How do you find the vertical, horizontal or slant asymptotes for #(x-4)/(x^2-3x-4)#?

Question

Chloe Alexander · Accepted Answer

The vertical asymptote is #x=-1#
The horizontal asymptote is #y=0#
There is no slant asymptote

We can factorise the denominator #x^2-3x-4=(x+1)(x-4)# #:.(x-4)/(x^2-3x-4)=cancel(x-4)/((x+1)cancel(x-4))=1/(x+1)# So the vertical asymptote is #x=-1# as we cannot divide by #0# Limit #1/(x+1)=0^-# #x->-oo# Limit #1/(x+1)=0^+# #x->+oo# So the horizontal asymptote is #y=0# And the intercept with the y axis is #(0,1)# As the degree of the numerator is #<# the degree of the denominator, there is no slant asymptote graph{1/(x+1) [-12.66, 12.65, -6.33, 6.33]}

James Allen · Answer

undefined To find the vertical asymptotes of a rational function, we look for values of $ x $ that make the denominator zero, but not the numerator. These values are the vertical asymptotes.

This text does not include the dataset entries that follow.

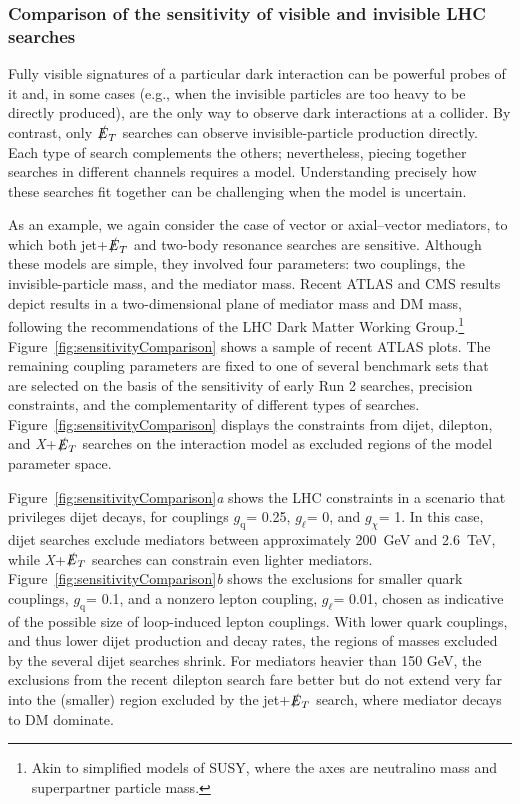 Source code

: \documentclass{ar-1col}
\newcommand{\chiDM}{\ensuremath{\chi}\xspace}
\newcommand{\IP}{invisible particle}
\newcommand{\gDM}{\ensuremath{g_{\chiDM}}\xspace}
\newcommand{\gdm}{\gDM}
\newcommand{\gl}{$g_{\ell}$\xspace}
\newcommand{\gq}{$g_{\mathrm{q}}$\xspace}
\newcommand{\MET}{\ensuremath{\slashed{E}_T}\xspace}
\begin{document}
\subsubsection{Comparison of the sensitivity of visible and invisible LHC searches}\label{sub:comparisonVisibleInvisible}

Fully visible signatures of a particular dark interaction can be
powerful probes of it and, in some cases (e.g., when the {\IP}s
are too heavy to be directly produced), are the only way to observe
dark interactions at a collider. By contrast, only \MET
searches can observe invisible-particle production directly.
Each type of search complements the others; nevertheless, piecing
together searches in different channels requires a model.
Understanding precisely how these searches fit together can be
challenging when the model is uncertain.

As an example, we again consider the case of vector or
axial--vector mediators, to which both jet+\MET and two-body
resonance searches are sensitive. Although these models are simple,
they involved four parameters: two couplings, the invisible-particle
mass, and the mediator mass. Recent ATLAS and CMS results depict
results in a two-dimensional plane of mediator mass and DM
mass, following the recommendations of the LHC Dark Matter Working
Group.\footnote{Akin to simplified models of SUSY, where the axes
are neutralino mass and superpartner particle mass.}
Figure~\ref{fig:sensitivityComparison} shows a sample of
recent ATLAS plots. The remaining coupling parameters are
fixed to one of several benchmark sets that are selected on the basis of the
sensitivity of early Run 2 searches, precision constraints, and
the complementarity of different types of searches. Figure~\ref{fig:sensitivityComparison} displays the
constraints from dijet, dilepton, and \textit{X}+\MET searches on the
interaction model as excluded regions of the model
parameter space.

Figure~\ref{fig:sensitivityComparison}\textit{a} shows the LHC constraints
in a scenario that privileges dijet decays, for couplings
\gq = 0.25, \gl = 0, and \gdm = 1. 
In this case, dijet searches exclude
mediators between approximately 200~GeV and 2.6~TeV, while \textit{X}+\MET searches
can constrain even lighter mediators. 
Figure~\ref{fig:sensitivityComparison}\textit{b} shows the
exclusions for smaller quark couplings, \gq = 0.1, and a nonzero
lepton coupling, \gl = 0.01, chosen as indicative of the possible
size of loop-induced lepton couplings. With lower quark couplings,
and thus lower dijet production and decay rates, the regions of
masses excluded by the several dijet searches shrink. For
mediators heavier than 150 GeV, the exclusions from the recent
dilepton search fare better but do not extend very far into the
(smaller) region excluded by the jet+\MET search, where mediator
decays to DM dominate.
\end{document}
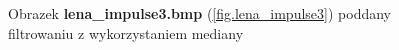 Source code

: \documentclass{classrep}
\begin{document}
\begin{figure}
{{  \label{fig.lena_impulse3_median_5x5}
 }
}
\caption{Obrazek \textbf{lena\_impulse3.bmp} (\ref{fig.lena_impulse3}) poddany filtrowaniu z wykorzystaniem mediany}
\label{fig.lena_impulse3_median}
\end{figure}

\begin{thebibliography}{99}
\end{thebibliography}
\end{document}
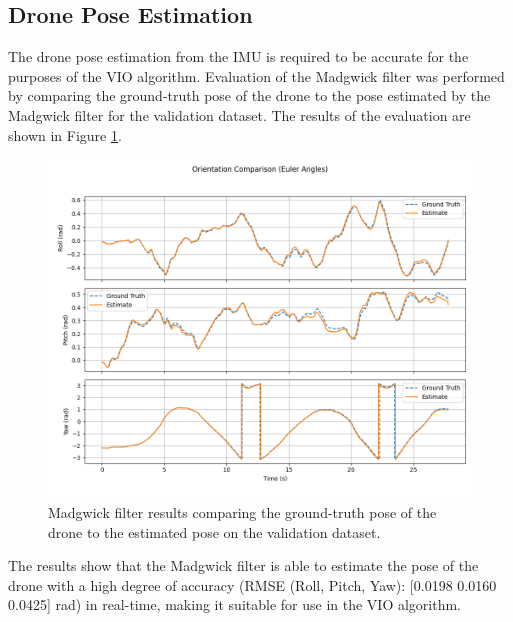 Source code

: \documentclass[bare_jrnl_transmag]{subfiles}
\begin{document}
\subsection{Drone Pose Estimation}
The drone pose estimation from the IMU is required to be accurate for the purposes of the VIO algorithm. Evaluation of the Madgwick filter was performed by comparing the ground-truth pose of the drone to the pose estimated by the Madgwick filter for the validation dataset. The results of the evaluation are shown in Figure \ref{fig:madgwick_results}.

\begin{figure}[H]
    \centering
    \includegraphics[width=0.8\linewidth]{figures/madgwick_results.png}
    \caption{Madgwick filter results comparing the ground-truth pose of the drone to the estimated pose on the validation dataset.}
    \label{fig:madgwick_results}
\end{figure}

The results show that the Madgwick filter is able to estimate the pose of the drone with a high degree of accuracy (RMSE (Roll, Pitch, Yaw): [0.0198 0.0160 0.0425] rad) in real-time, making it suitable for use in the VIO algorithm.
\end{document}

To find horizontal or slant asymptotes, we examine the degrees of the numerator and denominator of the rational function. If the degree of the numerator is less than the degree of the denominator, the horizontal asymptote is the $ x $-axis (y = 0). If the degree of the numerator is equal to the degree of the denominator, the horizontal asymptote is the ratio of the leading coefficients. If the degree of the numerator is greater than the degree of the denominator by exactly one, there is a slant asymptote, which can be found using polynomial long division.

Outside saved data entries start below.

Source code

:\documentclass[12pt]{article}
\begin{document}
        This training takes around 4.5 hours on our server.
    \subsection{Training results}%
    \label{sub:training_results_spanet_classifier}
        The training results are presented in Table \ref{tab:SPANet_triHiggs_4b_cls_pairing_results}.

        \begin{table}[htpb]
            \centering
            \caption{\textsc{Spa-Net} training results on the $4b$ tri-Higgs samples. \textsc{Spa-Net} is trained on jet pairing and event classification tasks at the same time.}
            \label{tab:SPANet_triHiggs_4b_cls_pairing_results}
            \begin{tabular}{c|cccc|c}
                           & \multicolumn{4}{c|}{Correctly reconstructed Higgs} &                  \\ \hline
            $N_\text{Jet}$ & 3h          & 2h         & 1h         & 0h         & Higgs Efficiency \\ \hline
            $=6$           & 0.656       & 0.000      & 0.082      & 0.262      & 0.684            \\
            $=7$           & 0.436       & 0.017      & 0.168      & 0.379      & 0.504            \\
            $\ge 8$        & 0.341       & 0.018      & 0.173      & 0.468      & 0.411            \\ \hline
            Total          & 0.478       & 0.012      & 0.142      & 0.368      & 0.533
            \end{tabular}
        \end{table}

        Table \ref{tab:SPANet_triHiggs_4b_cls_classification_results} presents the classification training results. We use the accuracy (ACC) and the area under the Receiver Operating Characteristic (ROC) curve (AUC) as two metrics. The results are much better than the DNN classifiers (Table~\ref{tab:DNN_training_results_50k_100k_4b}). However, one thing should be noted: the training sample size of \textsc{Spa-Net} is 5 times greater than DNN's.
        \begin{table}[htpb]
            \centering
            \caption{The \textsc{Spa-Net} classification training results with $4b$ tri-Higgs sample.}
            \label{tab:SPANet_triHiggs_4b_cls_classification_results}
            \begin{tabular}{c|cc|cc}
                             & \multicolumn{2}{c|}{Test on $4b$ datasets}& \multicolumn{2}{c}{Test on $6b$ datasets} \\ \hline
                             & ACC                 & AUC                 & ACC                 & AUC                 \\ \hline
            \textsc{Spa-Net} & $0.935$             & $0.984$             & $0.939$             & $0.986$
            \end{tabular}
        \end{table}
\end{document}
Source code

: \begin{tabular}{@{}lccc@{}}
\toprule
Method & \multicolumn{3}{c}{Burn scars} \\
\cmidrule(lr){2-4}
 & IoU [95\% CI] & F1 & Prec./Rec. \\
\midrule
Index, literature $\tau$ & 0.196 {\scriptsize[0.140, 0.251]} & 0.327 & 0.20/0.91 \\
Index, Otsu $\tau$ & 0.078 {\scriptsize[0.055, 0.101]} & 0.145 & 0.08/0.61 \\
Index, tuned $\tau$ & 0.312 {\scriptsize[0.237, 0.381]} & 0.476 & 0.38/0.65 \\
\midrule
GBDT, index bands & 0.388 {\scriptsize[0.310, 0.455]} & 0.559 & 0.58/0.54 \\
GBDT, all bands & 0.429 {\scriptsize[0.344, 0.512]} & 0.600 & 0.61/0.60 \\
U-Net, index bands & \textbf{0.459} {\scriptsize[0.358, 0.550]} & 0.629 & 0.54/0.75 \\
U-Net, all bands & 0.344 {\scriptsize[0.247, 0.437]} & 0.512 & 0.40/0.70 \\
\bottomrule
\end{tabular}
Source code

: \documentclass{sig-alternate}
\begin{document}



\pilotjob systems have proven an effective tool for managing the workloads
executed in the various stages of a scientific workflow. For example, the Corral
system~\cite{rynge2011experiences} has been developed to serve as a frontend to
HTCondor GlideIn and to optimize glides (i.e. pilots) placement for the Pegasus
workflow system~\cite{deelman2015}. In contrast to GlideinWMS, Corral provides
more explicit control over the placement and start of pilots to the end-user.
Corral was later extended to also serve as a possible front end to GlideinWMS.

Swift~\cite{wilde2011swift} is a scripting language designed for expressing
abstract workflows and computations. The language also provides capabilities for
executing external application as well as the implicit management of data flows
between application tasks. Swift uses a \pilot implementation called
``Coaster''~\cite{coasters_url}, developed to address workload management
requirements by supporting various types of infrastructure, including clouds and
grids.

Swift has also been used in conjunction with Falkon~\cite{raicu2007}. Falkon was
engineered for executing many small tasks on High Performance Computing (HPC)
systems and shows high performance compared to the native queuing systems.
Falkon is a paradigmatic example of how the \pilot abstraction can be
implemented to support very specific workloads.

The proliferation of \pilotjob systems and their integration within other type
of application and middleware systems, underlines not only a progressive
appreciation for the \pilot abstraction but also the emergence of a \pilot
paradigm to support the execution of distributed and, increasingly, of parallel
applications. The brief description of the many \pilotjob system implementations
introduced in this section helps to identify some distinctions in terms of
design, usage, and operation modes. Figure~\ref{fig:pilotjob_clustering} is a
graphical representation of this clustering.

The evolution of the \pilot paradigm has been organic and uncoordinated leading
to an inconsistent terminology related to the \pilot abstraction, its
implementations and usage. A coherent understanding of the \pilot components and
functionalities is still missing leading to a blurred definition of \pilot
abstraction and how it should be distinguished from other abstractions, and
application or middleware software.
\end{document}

For the given function $ \frac{x - 4}{x^2 - 3x - 4} $, the vertical asymptote can be found by setting the denominator equal to zero and solving for $ x $.

$$ x^2 - 3x - 4 = 0 $$

This quadratic equation can be factored as $ (x - 4)(x + 1) = 0 $, so the vertical asymptotes occur at $ x = 4 $ and $ x = -1 $.

Since the degree of the numerator is less than the degree of the denominator, the horizontal asymptote is the $ x $-axis (y = 0). There is no slant asymptote because the degree of the numerator is not greater than the degree of the denominator by exactly one.